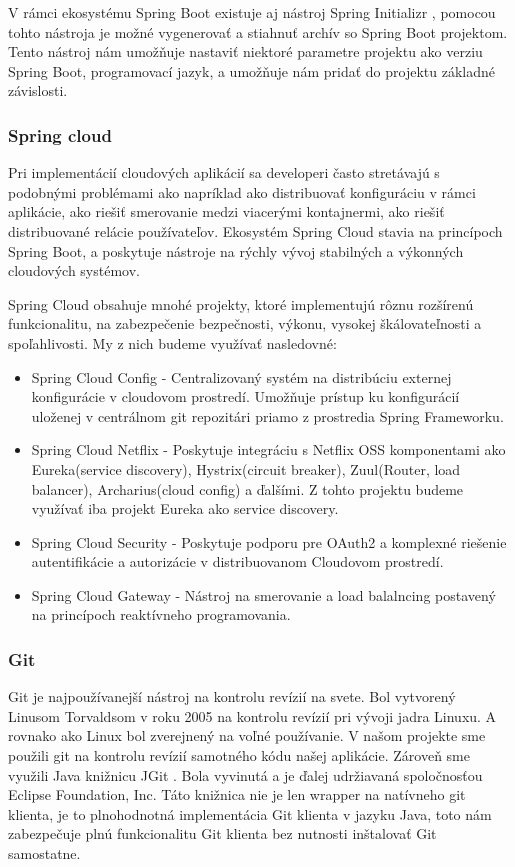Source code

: V rámci ekosystému Spring Boot existuje aj nástroj Spring Initializr \cite{initializr}, pomocou tohto nástroja je možné vygenerovať a stiahnuť archív so Spring Boot projektom. Tento nástroj nám umožňuje nastaviť niektoré parametre projektu ako verziu Spring Boot, programovací jazyk, a umožňuje nám pridať do projektu základné závislosti.   

\subsubsection{Spring cloud}
Pri implementácií cloudových aplikácií sa developeri často stretávajú s podobnými problémami ako napríklad ako distribuovať konfiguráciu v rámci aplikácie, ako riešiť smerovanie medzi viacerými kontajnermi, ako riešiť distribuované relácie používateľov. Ekosystém Spring Cloud stavia na princípoch Spring Boot, a poskytuje nástroje na rýchly vývoj stabilných a výkonných cloudových systémov. 

Spring Cloud obsahuje mnohé projekty, ktoré implementujú rôznu rozšírenú funkcionalitu, na zabezpečenie bezpečnosti, výkonu, vysokej škálovateľnosti a spoľahlivosti.
My z nich budeme využívať nasledovné:
\begin{itemize}
\item Spring Cloud Config - Centralizovaný systém na distribúciu externej konfigurácie v cloudovom prostredí. Umožňuje prístup ku konfigurácií uloženej v centrálnom git repozitári priamo z prostredia Spring Frameworku.
\item Spring Cloud Netflix - Poskytuje integráciu s Netflix OSS komponentami ako Eureka(service discovery), Hystrix(circuit breaker), Zuul(Router, load balancer), Archarius(cloud config) a ďalšími. Z tohto projektu budeme využívať iba projekt Eureka ako service discovery.
\item Spring Cloud Security - Poskytuje podporu pre OAuth2 a komplexné riešenie autentifikácie a autorizácie v distribuovanom Cloudovom prostredí.
\item Spring Cloud Gateway - Nástroj na smerovanie a load balalncing postavený na princípoch reaktívneho programovania.
\end{itemize}




\subsubsection{Git}
Git je najpoužívanejší nástroj na kontrolu revízií na svete. Bol vytvorený Linusom Torvaldsom v roku 2005 na kontrolu revízií pri vývoji jadra Linuxu. A rovnako ako Linux bol zverejnený na voľné používanie. V našom projekte sme použili git na kontrolu revízií samotného kódu našej aplikácie. Zároveň sme využili Java knižnicu JGit \cite{jgit}. Bola vyvinutá a je ďalej udržiavaná spoločnosťou Eclipse Foundation, Inc. Táto knižnica nie je len wrapper na natívneho git klienta, je to plnohodnotná implementácia Git klienta v jazyku Java, toto nám zabezpečuje plnú funkcionalitu Git klienta bez nutnosti inštalovať Git samostatne.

++++++++++++++++++++

● AIM OF THE TASK: Please count the lines in the material above that hold "projektu", and state only the number.

● RESULT OF THIS EXERCISE: 2